Wednesday, March 26, 2008

Report: Newspapers aren't dying

According to the Project for Excellence in Journalism, newspapers are still the top source for news in their communities. Last week the Project released its 2008 "The State of the News Media" report. A few highlights about newspapers:

— A shrinking of news staffs and space committed to news continued though 2007 and spread from the big metros to many mid-sized papers. Some of the lost “feet on the street” end up as jobs added to online and niche, but the ambition of newspapers to cover their regions or even basic government functions in nearby exurban towns is on a sharp decline.
— Many metro papers found hyper local coverage to be, in many ways, more work. Covering 12 neighborhoods required more reporting, more resources — and in many cases faced greater competition -- than did covering national issues.
— For the moment, the newspaper industry is profitable — less so than it once was — but still significantly so. And it is, online and print combined, still generating advertising revenue of roughly $45.5 billion a year.
— [Are newspapers dying?] No, they are not. There is life, earnings and maneuvering room in the industry. Even weakened, newspapers remain the top source of news for their communities.
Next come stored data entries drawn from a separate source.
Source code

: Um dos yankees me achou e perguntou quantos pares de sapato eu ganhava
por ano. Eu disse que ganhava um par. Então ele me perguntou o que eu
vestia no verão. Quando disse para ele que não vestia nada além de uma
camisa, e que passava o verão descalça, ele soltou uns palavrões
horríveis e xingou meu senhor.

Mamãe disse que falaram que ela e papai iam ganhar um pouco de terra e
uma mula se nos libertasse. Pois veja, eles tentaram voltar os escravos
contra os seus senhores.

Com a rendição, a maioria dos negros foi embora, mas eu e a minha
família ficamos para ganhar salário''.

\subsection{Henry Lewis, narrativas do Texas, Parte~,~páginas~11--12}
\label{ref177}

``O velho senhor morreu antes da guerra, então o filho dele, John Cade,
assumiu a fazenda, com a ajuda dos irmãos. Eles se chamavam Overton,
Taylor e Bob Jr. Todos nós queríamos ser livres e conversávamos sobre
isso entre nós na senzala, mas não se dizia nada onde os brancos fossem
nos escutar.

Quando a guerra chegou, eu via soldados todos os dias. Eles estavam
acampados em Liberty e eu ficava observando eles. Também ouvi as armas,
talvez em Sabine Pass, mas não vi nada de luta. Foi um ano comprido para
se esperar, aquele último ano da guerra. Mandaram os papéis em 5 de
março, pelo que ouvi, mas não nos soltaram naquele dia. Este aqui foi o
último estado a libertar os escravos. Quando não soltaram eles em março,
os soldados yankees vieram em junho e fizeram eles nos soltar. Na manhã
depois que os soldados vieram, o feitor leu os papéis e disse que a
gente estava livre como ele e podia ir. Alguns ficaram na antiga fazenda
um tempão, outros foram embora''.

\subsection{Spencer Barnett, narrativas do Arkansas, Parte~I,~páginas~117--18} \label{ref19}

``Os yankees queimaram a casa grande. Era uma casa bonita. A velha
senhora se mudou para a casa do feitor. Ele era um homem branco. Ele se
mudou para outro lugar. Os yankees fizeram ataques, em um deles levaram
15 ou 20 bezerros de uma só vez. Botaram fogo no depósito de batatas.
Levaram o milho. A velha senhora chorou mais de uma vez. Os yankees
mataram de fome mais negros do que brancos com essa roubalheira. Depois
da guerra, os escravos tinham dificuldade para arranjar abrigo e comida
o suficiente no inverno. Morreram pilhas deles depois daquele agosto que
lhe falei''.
The editorial inroads of community-based online publications are patchy geographically and have been slow in coming.

In its summary: "In many ways the audience for news — and for what traditional newsrooms produce — appears to be growing. Nor are journalists failing to adapt. There are more signs in 2008 than ever that news people embrace the new technology and want to innovate."

We want our Press-Telegram to be the top news source for news in the communities it serves. We want our owners to have the same commitment.